"""

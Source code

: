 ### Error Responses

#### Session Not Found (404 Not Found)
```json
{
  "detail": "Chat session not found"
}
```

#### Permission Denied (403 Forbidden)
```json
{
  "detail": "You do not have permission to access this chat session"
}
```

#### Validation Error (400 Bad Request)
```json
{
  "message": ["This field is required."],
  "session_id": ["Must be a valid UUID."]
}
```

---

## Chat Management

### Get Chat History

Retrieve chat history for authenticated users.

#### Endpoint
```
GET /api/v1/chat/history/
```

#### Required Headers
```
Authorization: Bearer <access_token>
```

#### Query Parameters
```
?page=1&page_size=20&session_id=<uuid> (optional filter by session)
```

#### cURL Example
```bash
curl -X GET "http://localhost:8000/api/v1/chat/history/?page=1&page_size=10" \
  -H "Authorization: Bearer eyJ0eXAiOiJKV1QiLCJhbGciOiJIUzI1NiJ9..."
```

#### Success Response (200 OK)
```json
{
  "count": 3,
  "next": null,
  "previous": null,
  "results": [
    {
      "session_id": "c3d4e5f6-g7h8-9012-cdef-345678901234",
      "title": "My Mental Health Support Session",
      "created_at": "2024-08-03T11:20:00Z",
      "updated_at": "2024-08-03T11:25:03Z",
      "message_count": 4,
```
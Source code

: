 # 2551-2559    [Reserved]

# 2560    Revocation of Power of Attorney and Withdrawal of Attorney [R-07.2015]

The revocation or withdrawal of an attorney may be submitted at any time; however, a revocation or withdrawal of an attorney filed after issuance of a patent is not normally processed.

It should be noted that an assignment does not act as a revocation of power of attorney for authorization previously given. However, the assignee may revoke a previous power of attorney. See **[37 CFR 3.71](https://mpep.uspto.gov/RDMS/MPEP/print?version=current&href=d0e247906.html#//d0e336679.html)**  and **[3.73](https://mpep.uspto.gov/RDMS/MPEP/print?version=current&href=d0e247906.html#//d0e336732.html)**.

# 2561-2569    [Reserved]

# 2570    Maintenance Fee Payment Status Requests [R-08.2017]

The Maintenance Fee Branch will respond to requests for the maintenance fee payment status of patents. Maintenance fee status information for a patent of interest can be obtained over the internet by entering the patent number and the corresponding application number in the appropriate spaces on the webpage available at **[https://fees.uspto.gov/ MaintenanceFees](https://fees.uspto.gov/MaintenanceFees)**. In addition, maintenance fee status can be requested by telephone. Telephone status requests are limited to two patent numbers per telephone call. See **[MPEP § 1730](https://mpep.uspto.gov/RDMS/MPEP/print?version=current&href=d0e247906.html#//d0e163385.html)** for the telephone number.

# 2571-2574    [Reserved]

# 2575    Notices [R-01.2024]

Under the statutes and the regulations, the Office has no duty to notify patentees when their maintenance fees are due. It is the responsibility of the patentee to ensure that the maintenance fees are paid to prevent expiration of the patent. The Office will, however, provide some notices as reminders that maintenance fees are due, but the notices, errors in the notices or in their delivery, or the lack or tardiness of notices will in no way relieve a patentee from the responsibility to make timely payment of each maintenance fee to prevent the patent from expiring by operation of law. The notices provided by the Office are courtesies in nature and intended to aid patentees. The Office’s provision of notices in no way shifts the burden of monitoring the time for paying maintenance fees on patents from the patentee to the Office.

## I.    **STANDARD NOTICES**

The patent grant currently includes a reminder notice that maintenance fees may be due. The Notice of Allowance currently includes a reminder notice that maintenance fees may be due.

"""

→ **Problem to solve**
What you return must be an exact retyping of the lines above starting at the line with "## Chat Management" and ending at the line with "# 2570    Maintenance", and nothing besides.

→ **Answer for this exercise**
## Chat Management

### Get Chat History

Retrieve chat history for authenticated users.

#### Endpoint
```
GET /api/v1/chat/history/
```

#### Required Headers
```
Authorization: Bearer <access_token>
```

#### Query Parameters
```
?page=1&page_size=20&session_id=<uuid> (optional filter by session)
```

#### cURL Example
```bash
curl -X GET "http://localhost:8000/api/v1/chat/history/?page=1&page_size=10" \
  -H "Authorization: Bearer eyJ0eXAiOiJKV1QiLCJhbGciOiJIUzI1NiJ9..."
```

#### Success Response (200 OK)
```json
{
  "count": 3,
  "next": null,
  "previous": null,
  "results": [
    {
      "session_id": "c3d4e5f6-g7h8-9012-cdef-345678901234",
      "title": "My Mental Health Support Session",
      "created_at": "2024-08-03T11:20:00Z",
      "updated_at": "2024-08-03T11:25:03Z",
      "message_count": 4,
```
Source code

: # 2551-2559    [Reserved]

# 2560    Revocation of Power of Attorney and Withdrawal of Attorney [R-07.2015]

The revocation or withdrawal of an attorney may be submitted at any time; however, a revocation or withdrawal of an attorney filed after issuance of a patent is not normally processed.

It should be noted that an assignment does not act as a revocation of power of attorney for authorization previously given. However, the assignee may revoke a previous power of attorney. See **[37 CFR 3.71](https://mpep.uspto.gov/RDMS/MPEP/print?version=current&href=d0e247906.html#//d0e336679.html)**  and **[3.73](https://mpep.uspto.gov/RDMS/MPEP/print?version=current&href=d0e247906.html#//d0e336732.html)**.

# 2561-2569    [Reserved]

# 2570    Maintenance Fee Payment Status Requests [R-08.2017]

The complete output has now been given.